▸ SOURCE DATA
══════════════════════════════
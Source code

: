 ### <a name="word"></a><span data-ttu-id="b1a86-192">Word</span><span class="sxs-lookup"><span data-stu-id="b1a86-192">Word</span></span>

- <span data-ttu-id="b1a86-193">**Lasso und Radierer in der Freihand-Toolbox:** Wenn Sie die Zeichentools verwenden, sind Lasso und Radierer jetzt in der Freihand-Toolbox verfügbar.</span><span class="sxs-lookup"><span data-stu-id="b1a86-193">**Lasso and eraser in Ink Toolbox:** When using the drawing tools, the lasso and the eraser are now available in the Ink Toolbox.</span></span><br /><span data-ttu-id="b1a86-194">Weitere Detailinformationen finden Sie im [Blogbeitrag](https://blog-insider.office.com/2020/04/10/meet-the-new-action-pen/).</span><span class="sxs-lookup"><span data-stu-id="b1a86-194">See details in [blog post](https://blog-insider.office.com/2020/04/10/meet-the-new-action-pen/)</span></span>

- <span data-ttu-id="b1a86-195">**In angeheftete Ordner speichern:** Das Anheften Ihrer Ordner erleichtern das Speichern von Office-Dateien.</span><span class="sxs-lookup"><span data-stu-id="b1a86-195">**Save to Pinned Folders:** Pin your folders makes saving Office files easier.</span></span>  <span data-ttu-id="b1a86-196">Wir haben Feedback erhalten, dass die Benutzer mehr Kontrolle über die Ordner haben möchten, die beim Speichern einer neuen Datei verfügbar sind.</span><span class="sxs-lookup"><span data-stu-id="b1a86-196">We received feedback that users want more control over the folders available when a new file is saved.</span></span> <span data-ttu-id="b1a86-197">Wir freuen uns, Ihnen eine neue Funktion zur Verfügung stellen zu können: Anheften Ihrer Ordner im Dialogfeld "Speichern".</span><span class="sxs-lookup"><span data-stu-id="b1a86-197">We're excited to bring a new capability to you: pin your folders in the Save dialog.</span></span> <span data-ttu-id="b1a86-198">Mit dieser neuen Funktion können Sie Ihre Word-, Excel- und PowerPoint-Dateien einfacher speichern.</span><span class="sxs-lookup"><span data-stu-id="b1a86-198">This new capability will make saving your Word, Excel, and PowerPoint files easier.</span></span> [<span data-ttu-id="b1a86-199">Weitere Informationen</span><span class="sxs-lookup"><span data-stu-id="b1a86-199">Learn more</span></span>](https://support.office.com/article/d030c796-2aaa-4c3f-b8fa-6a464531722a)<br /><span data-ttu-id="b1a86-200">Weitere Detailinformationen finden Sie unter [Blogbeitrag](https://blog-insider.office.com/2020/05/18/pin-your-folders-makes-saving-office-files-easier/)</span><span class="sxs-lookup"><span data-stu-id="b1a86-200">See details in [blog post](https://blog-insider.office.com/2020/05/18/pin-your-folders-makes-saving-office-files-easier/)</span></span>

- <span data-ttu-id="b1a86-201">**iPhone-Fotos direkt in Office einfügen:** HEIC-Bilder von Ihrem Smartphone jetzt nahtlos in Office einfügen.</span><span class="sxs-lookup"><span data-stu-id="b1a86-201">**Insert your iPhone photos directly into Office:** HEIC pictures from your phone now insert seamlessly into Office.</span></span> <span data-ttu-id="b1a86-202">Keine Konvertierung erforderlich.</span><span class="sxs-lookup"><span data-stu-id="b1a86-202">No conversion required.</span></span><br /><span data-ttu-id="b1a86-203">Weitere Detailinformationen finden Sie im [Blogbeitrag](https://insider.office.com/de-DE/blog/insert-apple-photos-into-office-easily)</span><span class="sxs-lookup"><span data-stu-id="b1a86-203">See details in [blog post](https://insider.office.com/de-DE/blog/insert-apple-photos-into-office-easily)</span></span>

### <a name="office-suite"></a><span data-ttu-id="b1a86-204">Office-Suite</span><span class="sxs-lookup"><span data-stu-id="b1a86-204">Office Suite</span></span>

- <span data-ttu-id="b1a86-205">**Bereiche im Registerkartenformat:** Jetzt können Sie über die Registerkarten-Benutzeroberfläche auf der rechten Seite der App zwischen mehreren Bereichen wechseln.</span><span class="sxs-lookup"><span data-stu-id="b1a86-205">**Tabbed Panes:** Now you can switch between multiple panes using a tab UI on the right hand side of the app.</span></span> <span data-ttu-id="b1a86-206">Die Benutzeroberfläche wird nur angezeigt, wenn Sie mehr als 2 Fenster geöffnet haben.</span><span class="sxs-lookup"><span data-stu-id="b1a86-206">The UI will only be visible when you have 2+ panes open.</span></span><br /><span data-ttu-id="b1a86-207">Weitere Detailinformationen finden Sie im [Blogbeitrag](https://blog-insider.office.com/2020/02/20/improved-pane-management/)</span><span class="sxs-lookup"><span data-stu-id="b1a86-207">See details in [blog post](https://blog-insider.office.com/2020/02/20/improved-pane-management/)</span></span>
══════════════════════════════
▸ REQUIRED WORK
Return all lines from the data that include the string "name".

▸ TASK ANSWER
: ### <a name="word"></a><span data-ttu-id="b1a86-192">Word</span><span class="sxs-lookup"><span data-stu-id="b1a86-192">Word</span></span>
### <a name="office-suite"></a><span data-ttu-id="b1a86-204">Office-Suite</span><span class="sxs-lookup"><span data-stu-id="b1a86-204">Office Suite</span></span>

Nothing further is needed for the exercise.